• RAW DATA:
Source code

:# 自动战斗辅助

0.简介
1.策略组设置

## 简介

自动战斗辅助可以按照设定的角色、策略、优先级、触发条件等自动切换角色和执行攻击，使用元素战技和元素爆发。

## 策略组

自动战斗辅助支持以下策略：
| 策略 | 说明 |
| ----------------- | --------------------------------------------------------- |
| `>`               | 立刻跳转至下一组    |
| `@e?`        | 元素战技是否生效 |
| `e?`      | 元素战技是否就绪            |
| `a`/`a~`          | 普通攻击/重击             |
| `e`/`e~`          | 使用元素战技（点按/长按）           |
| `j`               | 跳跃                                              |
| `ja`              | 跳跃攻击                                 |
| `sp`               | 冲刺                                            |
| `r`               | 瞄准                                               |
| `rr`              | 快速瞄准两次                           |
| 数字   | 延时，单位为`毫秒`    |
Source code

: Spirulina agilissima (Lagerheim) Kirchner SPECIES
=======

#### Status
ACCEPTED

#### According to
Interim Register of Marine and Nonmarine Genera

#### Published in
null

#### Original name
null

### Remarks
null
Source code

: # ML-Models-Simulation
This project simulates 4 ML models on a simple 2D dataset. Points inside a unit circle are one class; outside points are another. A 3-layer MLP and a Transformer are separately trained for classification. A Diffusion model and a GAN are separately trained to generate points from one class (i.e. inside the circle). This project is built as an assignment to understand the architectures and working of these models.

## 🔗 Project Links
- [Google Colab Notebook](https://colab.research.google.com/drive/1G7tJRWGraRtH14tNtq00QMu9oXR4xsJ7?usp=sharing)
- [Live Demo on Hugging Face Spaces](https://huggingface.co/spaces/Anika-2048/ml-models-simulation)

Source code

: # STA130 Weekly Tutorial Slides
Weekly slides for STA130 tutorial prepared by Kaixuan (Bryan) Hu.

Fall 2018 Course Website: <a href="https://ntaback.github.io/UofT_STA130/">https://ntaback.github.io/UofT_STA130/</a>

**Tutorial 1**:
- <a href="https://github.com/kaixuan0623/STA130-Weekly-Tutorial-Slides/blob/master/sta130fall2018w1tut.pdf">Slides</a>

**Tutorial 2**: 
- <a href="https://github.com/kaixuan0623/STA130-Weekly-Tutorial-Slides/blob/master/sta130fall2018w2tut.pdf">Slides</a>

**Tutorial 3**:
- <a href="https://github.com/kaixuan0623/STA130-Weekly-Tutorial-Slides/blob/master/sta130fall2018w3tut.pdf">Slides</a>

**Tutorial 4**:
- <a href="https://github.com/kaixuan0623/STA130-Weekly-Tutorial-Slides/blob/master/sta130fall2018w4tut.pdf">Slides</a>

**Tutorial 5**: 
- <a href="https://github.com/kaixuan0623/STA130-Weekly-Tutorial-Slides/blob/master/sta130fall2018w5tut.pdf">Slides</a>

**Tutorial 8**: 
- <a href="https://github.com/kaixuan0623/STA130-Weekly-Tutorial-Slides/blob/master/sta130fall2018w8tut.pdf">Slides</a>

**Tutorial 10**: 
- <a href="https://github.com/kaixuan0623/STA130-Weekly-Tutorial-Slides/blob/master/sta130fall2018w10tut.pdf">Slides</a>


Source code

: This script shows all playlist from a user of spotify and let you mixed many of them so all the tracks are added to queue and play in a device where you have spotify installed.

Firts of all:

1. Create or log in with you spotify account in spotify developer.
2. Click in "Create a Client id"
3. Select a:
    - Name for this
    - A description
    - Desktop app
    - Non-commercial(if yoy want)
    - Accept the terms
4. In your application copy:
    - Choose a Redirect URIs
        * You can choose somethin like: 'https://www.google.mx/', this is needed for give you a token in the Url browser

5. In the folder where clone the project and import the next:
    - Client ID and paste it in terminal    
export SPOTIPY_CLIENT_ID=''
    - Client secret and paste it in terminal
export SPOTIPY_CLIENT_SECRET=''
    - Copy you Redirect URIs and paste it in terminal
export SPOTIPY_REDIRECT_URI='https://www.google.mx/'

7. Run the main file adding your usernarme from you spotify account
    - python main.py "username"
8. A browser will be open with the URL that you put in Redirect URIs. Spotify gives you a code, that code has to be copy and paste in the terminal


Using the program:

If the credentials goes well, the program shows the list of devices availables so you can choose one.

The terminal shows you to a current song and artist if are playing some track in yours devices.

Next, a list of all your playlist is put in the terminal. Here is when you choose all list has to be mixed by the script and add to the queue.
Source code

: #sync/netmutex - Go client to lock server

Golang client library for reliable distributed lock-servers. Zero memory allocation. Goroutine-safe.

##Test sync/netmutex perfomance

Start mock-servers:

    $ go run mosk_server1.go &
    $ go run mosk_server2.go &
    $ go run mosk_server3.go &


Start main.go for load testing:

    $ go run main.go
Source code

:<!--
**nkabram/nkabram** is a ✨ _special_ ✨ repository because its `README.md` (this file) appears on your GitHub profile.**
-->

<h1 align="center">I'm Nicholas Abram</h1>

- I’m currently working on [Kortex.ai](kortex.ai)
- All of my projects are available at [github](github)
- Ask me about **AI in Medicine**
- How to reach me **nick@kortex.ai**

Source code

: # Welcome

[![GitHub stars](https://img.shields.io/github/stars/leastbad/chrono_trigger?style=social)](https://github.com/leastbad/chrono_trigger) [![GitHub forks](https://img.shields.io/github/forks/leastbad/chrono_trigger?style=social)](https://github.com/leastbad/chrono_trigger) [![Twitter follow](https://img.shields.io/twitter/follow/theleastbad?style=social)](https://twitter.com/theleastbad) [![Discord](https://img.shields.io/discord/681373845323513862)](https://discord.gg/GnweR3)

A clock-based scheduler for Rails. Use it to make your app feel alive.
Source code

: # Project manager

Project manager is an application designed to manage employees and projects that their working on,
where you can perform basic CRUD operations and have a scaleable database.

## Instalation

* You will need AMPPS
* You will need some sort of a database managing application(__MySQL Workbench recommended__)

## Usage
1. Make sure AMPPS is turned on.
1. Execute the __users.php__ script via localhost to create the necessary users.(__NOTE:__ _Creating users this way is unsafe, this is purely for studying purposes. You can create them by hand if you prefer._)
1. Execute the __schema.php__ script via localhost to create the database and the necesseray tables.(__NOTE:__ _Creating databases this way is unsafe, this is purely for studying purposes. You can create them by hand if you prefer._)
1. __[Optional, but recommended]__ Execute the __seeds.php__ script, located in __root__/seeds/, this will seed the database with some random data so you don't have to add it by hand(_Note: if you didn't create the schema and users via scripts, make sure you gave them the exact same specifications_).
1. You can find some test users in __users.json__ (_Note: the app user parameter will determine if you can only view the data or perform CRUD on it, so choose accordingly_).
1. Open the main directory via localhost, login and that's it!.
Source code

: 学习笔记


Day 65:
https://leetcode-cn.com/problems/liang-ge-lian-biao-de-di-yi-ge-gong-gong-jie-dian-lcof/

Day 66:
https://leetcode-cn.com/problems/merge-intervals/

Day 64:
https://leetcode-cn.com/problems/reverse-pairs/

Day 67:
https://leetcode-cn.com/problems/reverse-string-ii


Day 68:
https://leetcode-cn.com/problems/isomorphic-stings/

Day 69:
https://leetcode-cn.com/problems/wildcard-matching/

--

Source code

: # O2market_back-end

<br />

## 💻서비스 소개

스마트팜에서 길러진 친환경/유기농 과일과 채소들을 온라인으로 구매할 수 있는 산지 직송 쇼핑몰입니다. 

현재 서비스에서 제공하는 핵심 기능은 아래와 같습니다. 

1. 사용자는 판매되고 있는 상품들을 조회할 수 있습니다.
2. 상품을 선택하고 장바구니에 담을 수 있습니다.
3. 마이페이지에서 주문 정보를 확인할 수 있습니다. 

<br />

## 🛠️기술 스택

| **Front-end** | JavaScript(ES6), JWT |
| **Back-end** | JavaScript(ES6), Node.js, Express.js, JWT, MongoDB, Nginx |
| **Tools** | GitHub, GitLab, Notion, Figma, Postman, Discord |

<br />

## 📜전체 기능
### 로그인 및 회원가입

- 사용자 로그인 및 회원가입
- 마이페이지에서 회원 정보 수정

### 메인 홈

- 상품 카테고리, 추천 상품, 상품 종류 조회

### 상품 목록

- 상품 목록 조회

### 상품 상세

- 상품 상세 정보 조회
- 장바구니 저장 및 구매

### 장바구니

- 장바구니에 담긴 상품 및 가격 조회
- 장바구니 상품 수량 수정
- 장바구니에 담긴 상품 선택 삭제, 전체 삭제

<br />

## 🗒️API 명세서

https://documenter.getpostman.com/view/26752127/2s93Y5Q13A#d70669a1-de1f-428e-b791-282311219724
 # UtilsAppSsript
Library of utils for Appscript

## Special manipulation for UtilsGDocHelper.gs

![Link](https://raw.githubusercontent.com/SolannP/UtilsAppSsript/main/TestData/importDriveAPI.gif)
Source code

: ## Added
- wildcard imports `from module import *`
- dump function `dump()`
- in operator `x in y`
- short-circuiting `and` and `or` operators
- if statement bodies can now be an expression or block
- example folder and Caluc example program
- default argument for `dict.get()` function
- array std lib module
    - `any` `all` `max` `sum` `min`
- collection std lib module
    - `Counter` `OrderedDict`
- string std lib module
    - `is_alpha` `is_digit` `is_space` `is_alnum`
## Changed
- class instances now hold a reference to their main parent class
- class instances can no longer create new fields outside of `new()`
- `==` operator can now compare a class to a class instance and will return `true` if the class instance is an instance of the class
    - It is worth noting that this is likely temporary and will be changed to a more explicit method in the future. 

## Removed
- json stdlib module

• YOUR TASK: Repeat exactly the lines above from the one with "8. A browser" up to and including the one with "Golang client library". No other line belongs in the reply.

• WRITTEN ANSWER:
8. A browser will be open with the URL that you put in Redirect URIs. Spotify gives you a code, that code has to be copy and paste in the terminal


Using the program:

If the credentials goes well, the program shows the list of devices availables so you can choose one.

The terminal shows you to a current song and artist if are playing some track in yours devices.

Next, a list of all your playlist is put in the terminal. Here is when you choose all list has to be mixed by the script and add to the queue.
Source code

: #sync/netmutex - Go client to lock server

Golang client library for reliable distributed lock-servers. Zero memory allocation. Goroutine-safe.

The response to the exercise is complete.